Brief: Please copy the data exactly as it stands, minus the images.

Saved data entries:
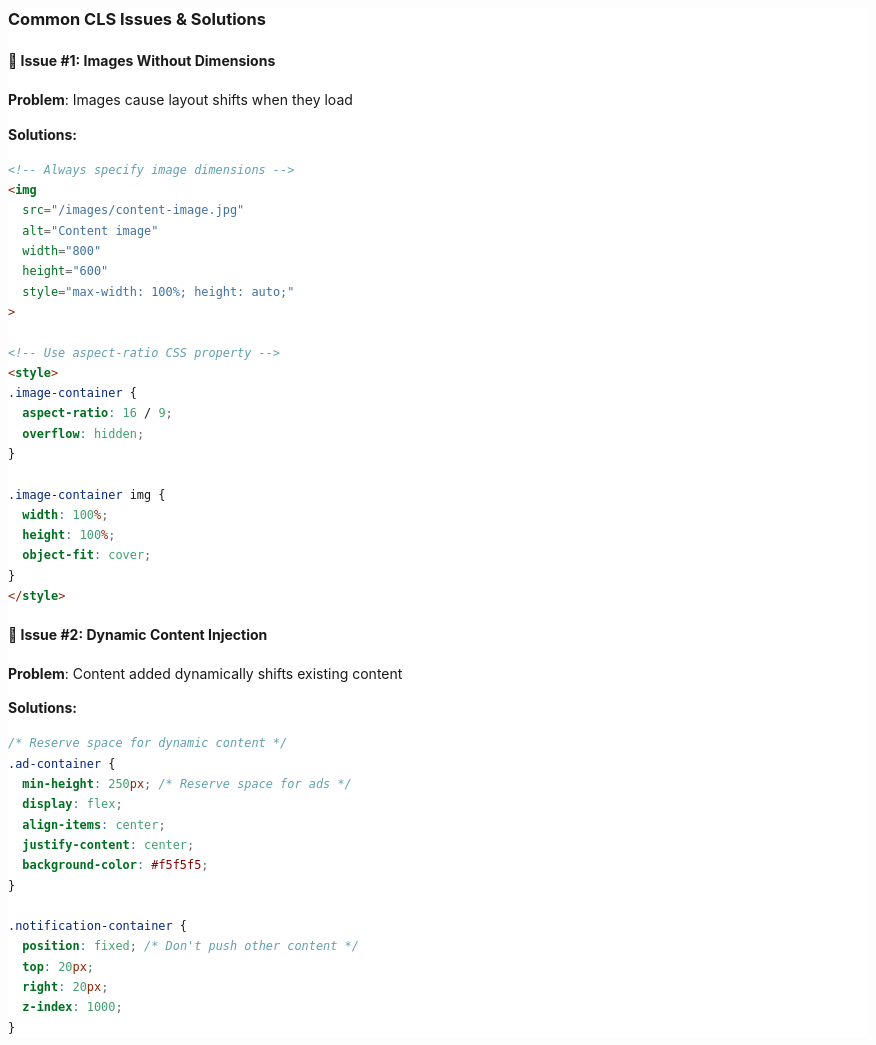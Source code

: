 ### **Common CLS Issues & Solutions**

#### **🚨 Issue #1: Images Without Dimensions**
**Problem**: Images cause layout shifts when they load

**Solutions:**
```html
<!-- Always specify image dimensions -->
<img 
  src="/images/content-image.jpg"
  alt="Content image"
  width="800"
  height="600"
  style="max-width: 100%; height: auto;"
>

<!-- Use aspect-ratio CSS property -->
<style>
.image-container {
  aspect-ratio: 16 / 9;
  overflow: hidden;
}

.image-container img {
  width: 100%;
  height: 100%;
  object-fit: cover;
}
</style>
```

#### **🚨 Issue #2: Dynamic Content Injection**
**Problem**: Content added dynamically shifts existing content

**Solutions:**
```css
/* Reserve space for dynamic content */
.ad-container {
  min-height: 250px; /* Reserve space for ads */
  display: flex;
  align-items: center;
  justify-content: center;
  background-color: #f5f5f5;
}

.notification-container {
  position: fixed; /* Don't push other content */
  top: 20px;
  right: 20px;
  z-index: 1000;
}
```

Solution below:
Source code

: ### **Common CLS Issues & Solutions**

#### **🚨 Issue #1: Images Without Dimensions**
**Problem**: Images cause layout shifts when they load

**Solutions:**
```html
<!-- Always specify image dimensions -->
<img 
  src="/images/content-image.jpg"
  alt="Content image"
  width="800"
  height="600"
  style="max-width: 100%; height: auto;"
>

<!-- Use aspect-ratio CSS property -->
<style>
.image-container {
  aspect-ratio: 16 / 9;
  overflow: hidden;
}

.image-container img {
  width: 100%;
  height: 100%;
  object-fit: cover;
}
</style>
```

#### **🚨 Issue #2: Dynamic Content Injection**
**Problem**: Content added dynamically shifts existing content

**Solutions:**
```css
/* Reserve space for dynamic content */
.ad-container {
  min-height: 250px; /* Reserve space for ads */
  display: flex;
  align-items: center;
  justify-content: center;
  background-color: #f5f5f5;
}

.notification-container {
  position: fixed; /* Don't push other content */
  top: 20px;
  right: 20px;
  z-index: 1000;
}
```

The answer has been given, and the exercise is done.